§ PROBLEM DETAILS: Repeat exactly the lines from the start of the records below through the line that contains "Why do Voyage", including both.

§ EXTRACTED MATERIAL:
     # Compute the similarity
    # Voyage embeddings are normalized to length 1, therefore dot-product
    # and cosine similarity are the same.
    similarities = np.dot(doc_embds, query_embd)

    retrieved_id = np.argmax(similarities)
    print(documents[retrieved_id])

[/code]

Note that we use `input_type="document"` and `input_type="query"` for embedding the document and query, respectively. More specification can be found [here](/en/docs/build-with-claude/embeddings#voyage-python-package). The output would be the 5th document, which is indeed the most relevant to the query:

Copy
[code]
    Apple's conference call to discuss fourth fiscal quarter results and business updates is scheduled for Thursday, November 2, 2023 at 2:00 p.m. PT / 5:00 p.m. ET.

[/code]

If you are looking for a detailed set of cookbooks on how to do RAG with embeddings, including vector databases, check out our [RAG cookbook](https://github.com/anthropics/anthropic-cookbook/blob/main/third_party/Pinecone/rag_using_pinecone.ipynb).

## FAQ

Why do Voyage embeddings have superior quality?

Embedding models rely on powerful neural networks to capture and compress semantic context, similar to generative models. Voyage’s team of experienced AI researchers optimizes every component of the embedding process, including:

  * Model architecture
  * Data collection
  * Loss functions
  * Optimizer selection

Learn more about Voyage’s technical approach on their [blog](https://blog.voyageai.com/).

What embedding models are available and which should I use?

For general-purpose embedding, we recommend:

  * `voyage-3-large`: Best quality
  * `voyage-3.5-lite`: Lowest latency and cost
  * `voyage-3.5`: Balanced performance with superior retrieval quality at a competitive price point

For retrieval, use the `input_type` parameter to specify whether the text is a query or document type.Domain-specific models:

§ WRITTEN SOLUTION:
     # Compute the similarity
    # Voyage embeddings are normalized to length 1, therefore dot-product
    # and cosine similarity are the same.
    similarities = np.dot(doc_embds, query_embd)

    retrieved_id = np.argmax(similarities)
    print(documents[retrieved_id])

[/code]

Note that we use `input_type="document"` and `input_type="query"` for embedding the document and query, respectively. More specification can be found [here](/en/docs/build-with-claude/embeddings#voyage-python-package). The output would be the 5th document, which is indeed the most relevant to the query:

Copy
[code]
    Apple's conference call to discuss fourth fiscal quarter results and business updates is scheduled for Thursday, November 2, 2023 at 2:00 p.m. PT / 5:00 p.m. ET.

[/code]

If you are looking for a detailed set of cookbooks on how to do RAG with embeddings, including vector databases, check out our [RAG cookbook](https://github.com/anthropics/anthropic-cookbook/blob/main/third_party/Pinecone/rag_using_pinecone.ipynb).

## FAQ

Why do Voyage embeddings have superior quality?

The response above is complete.